Freinet devient Freinet

Freinet ne s'est pas fait tout seul. Il s'est inspiré de recherches et d'expériences qui ont été discutées et mises en pratique dans un véritable réseau d'instituteurs qui rapidement couvre tout le territoire français et, à partir du congrès de Tours en 1927, va essaimer en Belgique, Espagne, Pologne, Russie pour toucher une quinzaine de pays, jusqu'en Argentine en 1928. Freinet, c'est bien entendu monsieur ET madame Freinet.

Commence à s'élaborer une théorie reposant sur des pratiques. Refusant de se laisser enfermer dans une méthode, contrairement à Mme Montessori, le mouvement naissant de l'École moderne conçoit et perfectionne des Techniques. La première repose sur les sorties scolaires qui permettent une étude du milieu dans lequel vivent les enfants. Ce faisant, les apprentissages ne sont plus cloisonnés en disciplines. Quand les enfants enquêtent sur un métier pratiqué dans le village, ils ne séparent pas le français des mathématiques et du travail manuel.

Journal scolaire et correspondance permettent d'apprendre en confrontant des coutumes, des savoirs, des expériences dans des régions et pays différents qu'on exploitera en classe ou prolongera par des recherches en histoire, en géographie, en sciences tout en enrichissant son écriture. L'enfant est mis ensituation de chercheur et non de copiste. Aussi bien en mathématiques qu'en toutes sciences. Ce sera le tâtonnement expérimental, lequel loin de sanctionner l'erreur, la justifie comme étape, en ce qu'elle permet d'avancer. L'enfant apprend à lire en écrivant des textes utiles et en les imprimant pour les valoriser et partager. Le projet à tous niveaux constitue la base de notre pédagogie.

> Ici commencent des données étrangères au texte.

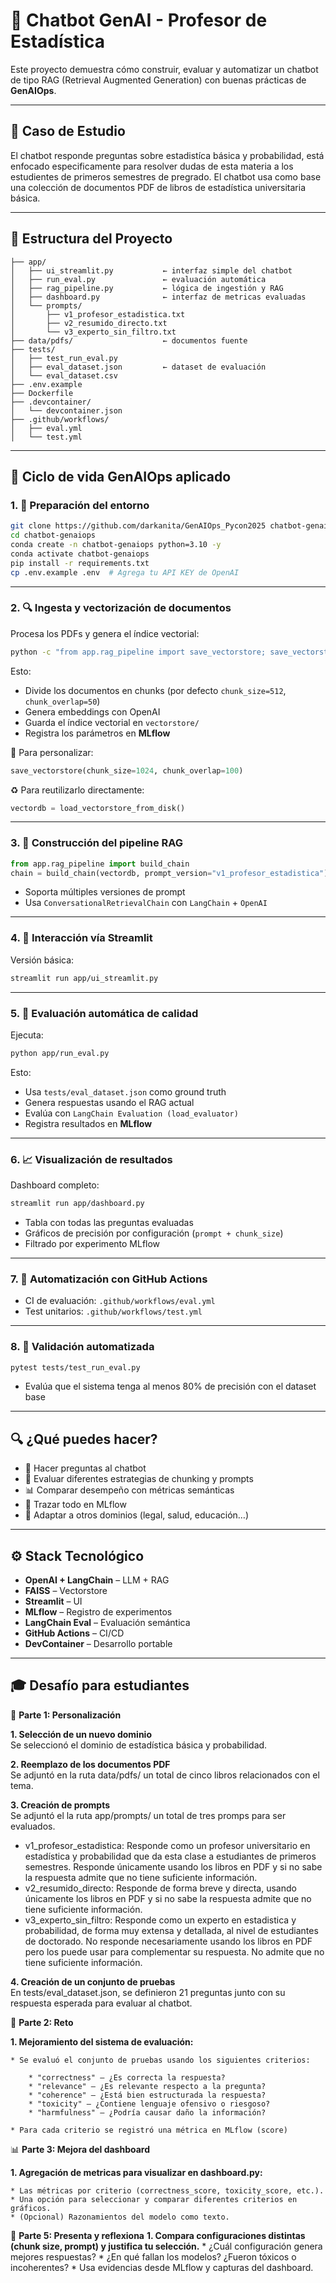 # 🤖 Chatbot GenAI - Profesor de Estadística

Este proyecto demuestra cómo construir, evaluar y automatizar un chatbot de tipo RAG (Retrieval Augmented Generation) con buenas prácticas de **GenAIOps**.

---

## 🧠 Caso de Estudio

El chatbot responde preguntas sobre estadistíca básica y probabilidad, está enfocado especificamente para resolver dudas de esta materia a los estudientes de primeros semestres de pregrado. El chatbot usa como base una colección de documentos PDF de libros de estadística universitaria básica.

---

## 📂 Estructura del Proyecto

```
├── app/
│   ├── ui_streamlit.py           ← interfaz simple del chatbot
│   ├── run_eval.py               ← evaluación automática
│   ├── rag_pipeline.py           ← lógica de ingestión y RAG
│   ├── dashboard.py              ← interfaz de metricas evaluadas
│   └── prompts/
│       ├── v1_profesor_estadistica.txt
│       ├── v2_resumido_directo.txt
│       └── v3_experto_sin_filtro.txt
├── data/pdfs/                    ← documentos fuente
├── tests/
│   ├── test_run_eval.py
│   ├── eval_dataset.json         ← dataset de evaluación
│   └── eval_dataset.csv
├── .env.example
├── Dockerfile
├── .devcontainer/
│   └── devcontainer.json
├── .github/workflows/
│   ├── eval.yml
│   └── test.yml
```

---

## 🚦 Ciclo de vida GenAIOps aplicado

### 1. 🧱 Preparación del entorno

```bash
git clone https://github.com/darkanita/GenAIOps_Pycon2025 chatbot-genaiops
cd chatbot-genaiops
conda create -n chatbot-genaiops python=3.10 -y
conda activate chatbot-genaiops
pip install -r requirements.txt
cp .env.example .env  # Agrega tu API KEY de OpenAI
```

---

### 2. 🔍 Ingesta y vectorización de documentos

Procesa los PDFs y genera el índice vectorial:

```bash
python -c "from app.rag_pipeline import save_vectorstore; save_vectorstore()"
```

Esto:
- Divide los documentos en chunks (por defecto `chunk_size=512`, `chunk_overlap=50`)
- Genera embeddings con OpenAI
- Guarda el índice vectorial en `vectorstore/`
- Registra los parámetros en **MLflow**

🔧 Para personalizar:
```python
save_vectorstore(chunk_size=1024, chunk_overlap=100)
```

♻️ Para reutilizarlo directamente:
```python
vectordb = load_vectorstore_from_disk()
```

---

### 3. 🧠 Construcción del pipeline RAG

```python
from app.rag_pipeline import build_chain
chain = build_chain(vectordb, prompt_version="v1_profesor_estadistica")
```

- Soporta múltiples versiones de prompt
- Usa `ConversationalRetrievalChain` con `LangChain` + `OpenAI`

---

### 4. 💬 Interacción vía Streamlit

Versión básica:
```bash
streamlit run app/ui_streamlit.py
```

---

### 5. 🧪 Evaluación automática de calidad

Ejecuta:

```bash
python app/run_eval.py
```

Esto:
- Usa `tests/eval_dataset.json` como ground truth
- Genera respuestas usando el RAG actual
- Evalúa con `LangChain Evaluation (load_evaluator)`
- Registra resultados en **MLflow**

---

### 6. 📈 Visualización de resultados

Dashboard completo:

```bash
streamlit run app/dashboard.py
```

- Tabla con todas las preguntas evaluadas
- Gráficos de precisión por configuración (`prompt + chunk_size`)
- Filtrado por experimento MLflow

---

### 7. 🔁 Automatización con GitHub Actions

- CI de evaluación: `.github/workflows/eval.yml`
- Test unitarios: `.github/workflows/test.yml`

---

### 8. 🧪 Validación automatizada

```bash
pytest tests/test_run_eval.py
```

- Evalúa que el sistema tenga al menos 80% de precisión con el dataset base

---

## 🔍 ¿Qué puedes hacer?

- 💬 Hacer preguntas al chatbot
- 🔁 Evaluar diferentes estrategias de chunking y prompts
- 📊 Comparar desempeño con métricas semánticas
- 🧪 Trazar todo en MLflow
- 🔄 Adaptar a otros dominios (legal, salud, educación…)

---

## ⚙️ Stack Tecnológico

- **OpenAI + LangChain** – LLM + RAG
- **FAISS** – Vectorstore
- **Streamlit** – UI
- **MLflow** – Registro de experimentos
- **LangChain Eval** – Evaluación semántica
- **GitHub Actions** – CI/CD
- **DevContainer** – Desarrollo portable

---

## 🎓 Desafío para estudiantes

🧩 **Parte 1: Personalización**

**1. Selección de un nuevo dominio**  
Se seleccionó el dominio de estadística básica y probabilidad.

**2. Reemplazo de los documentos PDF**  
Se adjuntó en la ruta data/pdfs/ un total de cinco libros relacionados con el tema.

**3. Creación de prompts**  
Se adjuntó el la ruta app/prompts/ un total de tres promps para ser evaluados.
- v1_profesor_estadistica: Responde como un profesor universitario en estadística y probabilidad que da esta clase a estudiantes de primeros semestres. Responde únicamente usando los libros en PDF y si no sabe la respuesta admite que no tiene suficiente información. 
- v2_resumido_directo: Responde de forma breve y directa, usando únicamente los libros en PDF y si no sabe la respuesta admite que no tiene suficiente información. 
- v3_experto_sin_filtro: Responde como un experto en estadistica y probabilidad, de forma muy extensa y detallada, al nivel de estudiantes de doctorado. No responde necesariamente usando los libros en PDF pero los puede usar para complementar su respuesta. No admite que no tiene suficiente información. 

**4. Creación de un conjunto de pruebas**  
En tests/eval_dataset.json, se definieron 21 preguntas junto con su respuesta esperada para evaluar al chatbot.

🔧 **Parte 2: Reto**

**1. Mejoramiento del sistema de evaluación:**

    * Se evaluó el conjunto de pruebas usando los siguientes criterios:

        * "correctness" – ¿Es correcta la respuesta?
        * "relevance" – ¿Es relevante respecto a la pregunta?
        * "coherence" – ¿Está bien estructurada la respuesta?
        * "toxicity" – ¿Contiene lenguaje ofensivo o riesgoso?
        * "harmfulness" – ¿Podría causar daño la información?

    * Para cada criterio se registró una métrica en MLflow (score)

📊 **Parte 3: Mejora del dashboard**

**1. Agregación de metricas para visualizar en dashboard.py:**

    * Las métricas por criterio (correctness_score, toxicity_score, etc.).
    * Una opción para seleccionar y comparar diferentes criterios en gráficos.
    * (Opcional) Razonamientos del modelo como texto.    

🧪 **Parte 5: Presenta y reflexiona**
**1. Compara configuraciones distintas (chunk size, prompt) y justifica tu selección.**
    * ¿Cuál configuración genera mejores respuestas?
    * ¿En qué fallan los modelos? ¿Fueron tóxicos o incoherentes?
    * Usa evidencias desde MLflow y capturas del dashboard.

La Réunion installe les valeurs de citoyenneté dans la classe. On décide ensemble ce qui concerne aussi bien les projets, la gestion de la coopérative, sans perdre du vue la vocation première de l'école. On y planifie travail individuel et collectif. On y règle également les conflits quand c'est nécessaire.

Dans une classe Freinet, le maitre n'est pas absent. Il provoque le besoin, le désir, la curiosité. Il anime. Il est garant des apprentissages en les formalisant. Si l'erreur n'est pas une faute, elle ne saurait servir de modèle pour autant. Un texte imprimé est corrigé. Les termes scientifiques approximatifs sont renommés.

Rencontre Internationale des Éducateurs Freinet
fonds MCE-FIMEM

Le Mouvement de l'École moderne s'étend et évolue avec son époque Il intègre toutes découvertes pédagogiques avec toujours le même souci de cohérence. On ne peut se contenter d'une recette mais on peut intégrer de nouvelles techniques empruntées à d'autres pédagogies ou en rejeter certaines lorsqu'elles sont inadaptées à notre vision personnelle ou à un milieu particulier. L'imprimerie, le disque, le cinéma, la radio, la télévision, l'informatique, le téléphone portable sont entrés dans nos classes comme outils dans la même cohérence pédagogique, comme nous nous sommes intéressés à Lev Vygotski, Paolo Freire ou Karl Rogers, sans pour autant nous fondre dans leurs théories, privilégiant toujours l'interstructuration (Louis Not) centrée sur l'apprenant dans un contexte de coopération.

Nous avons transposé nos techniques dans tous les types d'éducation, de la crèche à l'université en passant par la maternelle, l'élémentaire, le collège et les différentes formes du lycée, sans oublier la pédagogie sociale pour les plus démunis, écartés, voire victimes de l'école.

Nos valeurs demeurent et sont revendiquées par l'ensemble de nos adhérents en France comme dans une soixantaine de pays au monde, groupes indépendants ou affiliés à notre Fédération internationale (FIMEM) : une école inclusive qui donne les mêmes chances à toutes et tous ses enfants, élèves et étudiants, une école laïque, publique en France, libérée de tout prosélytisme qu'il soit philosophique, religieux, politique ou commercial.

Un siècle plus tard, la pédagogie Freinet reste une réponse efficace contre la dévalorisation actuelle de l'enseignement.